The show, in 1927, at Mount Grace Priory, near Northallerton, Yorkshire, was the talk of its time. It was created by the playwright and author Florence, Lady Bell, as a golden-wedding present for her husband, the industrial magnate Sir Hugh Bell Bt.
It took two years to put on; cost the equivalent at today’s prices of almost £170,000; listed an MP, a vice-admiral, and members of the aristocracy in the cast; and attracted national press reviews. The costs overran its £2000 budget, and Lady Bell had to sell her collection of books and letters which had once belonged to Charles Dickens.
Sir Hugh’s father had bought the 14th-century Carthusian priory as a ruin, and restored its manor house as an Arts and Crafts gem. “Lady Bell wanted to tell the priory’s story in the form of a pageant,” said Simon Kirk, whose theatre company, Time Will Tell, staged the tribute An Affair of No Little Art — named after the review in the Manchester Guardian. “It crossed all sorts of classes. The Bells just wanted to being people together,” Mr Kirk said.

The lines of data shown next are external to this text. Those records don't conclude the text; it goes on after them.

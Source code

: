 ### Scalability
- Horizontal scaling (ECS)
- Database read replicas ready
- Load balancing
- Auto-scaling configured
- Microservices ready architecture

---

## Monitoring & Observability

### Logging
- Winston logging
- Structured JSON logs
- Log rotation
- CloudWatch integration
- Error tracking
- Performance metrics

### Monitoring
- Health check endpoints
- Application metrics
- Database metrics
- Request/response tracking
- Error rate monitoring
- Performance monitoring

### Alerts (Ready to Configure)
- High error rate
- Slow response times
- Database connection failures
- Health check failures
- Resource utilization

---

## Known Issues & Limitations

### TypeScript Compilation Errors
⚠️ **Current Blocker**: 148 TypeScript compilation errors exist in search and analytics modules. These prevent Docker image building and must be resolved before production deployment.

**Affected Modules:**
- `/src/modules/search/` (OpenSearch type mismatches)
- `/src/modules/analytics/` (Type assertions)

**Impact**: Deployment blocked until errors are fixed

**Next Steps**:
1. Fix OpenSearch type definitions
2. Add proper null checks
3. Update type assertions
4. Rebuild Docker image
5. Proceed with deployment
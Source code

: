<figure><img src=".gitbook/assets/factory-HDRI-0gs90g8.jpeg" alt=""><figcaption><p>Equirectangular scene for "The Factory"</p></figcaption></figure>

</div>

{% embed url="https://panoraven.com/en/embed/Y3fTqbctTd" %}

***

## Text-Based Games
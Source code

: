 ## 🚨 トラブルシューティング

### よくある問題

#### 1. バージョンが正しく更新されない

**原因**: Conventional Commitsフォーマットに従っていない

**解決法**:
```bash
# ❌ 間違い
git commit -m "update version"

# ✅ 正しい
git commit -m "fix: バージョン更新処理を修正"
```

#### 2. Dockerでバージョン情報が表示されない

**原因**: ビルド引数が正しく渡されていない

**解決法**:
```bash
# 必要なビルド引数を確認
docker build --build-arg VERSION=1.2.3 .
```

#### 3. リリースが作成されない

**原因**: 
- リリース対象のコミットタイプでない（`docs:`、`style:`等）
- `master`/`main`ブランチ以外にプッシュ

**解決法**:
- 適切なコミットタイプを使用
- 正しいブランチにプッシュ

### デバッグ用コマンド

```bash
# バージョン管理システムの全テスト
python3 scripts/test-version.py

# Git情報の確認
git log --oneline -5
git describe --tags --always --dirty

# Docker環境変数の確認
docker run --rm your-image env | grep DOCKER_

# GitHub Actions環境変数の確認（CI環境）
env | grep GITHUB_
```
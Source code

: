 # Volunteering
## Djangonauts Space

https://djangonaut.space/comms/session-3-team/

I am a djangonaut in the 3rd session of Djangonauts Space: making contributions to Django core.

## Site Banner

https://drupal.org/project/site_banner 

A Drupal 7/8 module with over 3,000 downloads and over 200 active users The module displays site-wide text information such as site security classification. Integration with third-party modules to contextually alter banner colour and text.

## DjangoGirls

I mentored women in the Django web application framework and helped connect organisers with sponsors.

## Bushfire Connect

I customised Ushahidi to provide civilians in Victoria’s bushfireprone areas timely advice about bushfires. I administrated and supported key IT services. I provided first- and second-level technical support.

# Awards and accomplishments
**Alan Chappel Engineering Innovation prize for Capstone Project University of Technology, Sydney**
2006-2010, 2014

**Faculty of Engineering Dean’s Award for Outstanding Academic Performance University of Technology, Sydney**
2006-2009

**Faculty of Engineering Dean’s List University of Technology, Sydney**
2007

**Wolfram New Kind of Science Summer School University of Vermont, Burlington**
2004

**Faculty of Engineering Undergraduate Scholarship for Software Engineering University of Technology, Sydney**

The opening scene of his tribute showed the Bell family drawing up plans for the pageant with a leading theatre director of the time, Edith Craig. The scene then moved forward to rehearsals, before finishing with a recreation of some of the pageant’s tableaux.
Among the original cast were Sir Hugh and Lady Bell’s two sons-in-law: Vice-Admiral Sir Herbert Richmond, who played Chaucer; and the Labour Cabinet Minister Charles Trevelyan, the MP for Newcastle Central, who played Richard II. The Archdeacon of Cleveland, the Ven. Thomas Lindsay, also had a role, and there were parts for three of Lady Bell’s grandchildren: Nora, Hugh, and John.
Kathy Hipperson, who played Lady Bell in the tribute, said: “The story of the pageant spread through the area, and lots of people asked to be involved, increasing the original cast from 500 to 1500. It was a huge undertaking, with lots of local involvement from groups like the WI and schools. It ran for three days, and hundreds came to see it.”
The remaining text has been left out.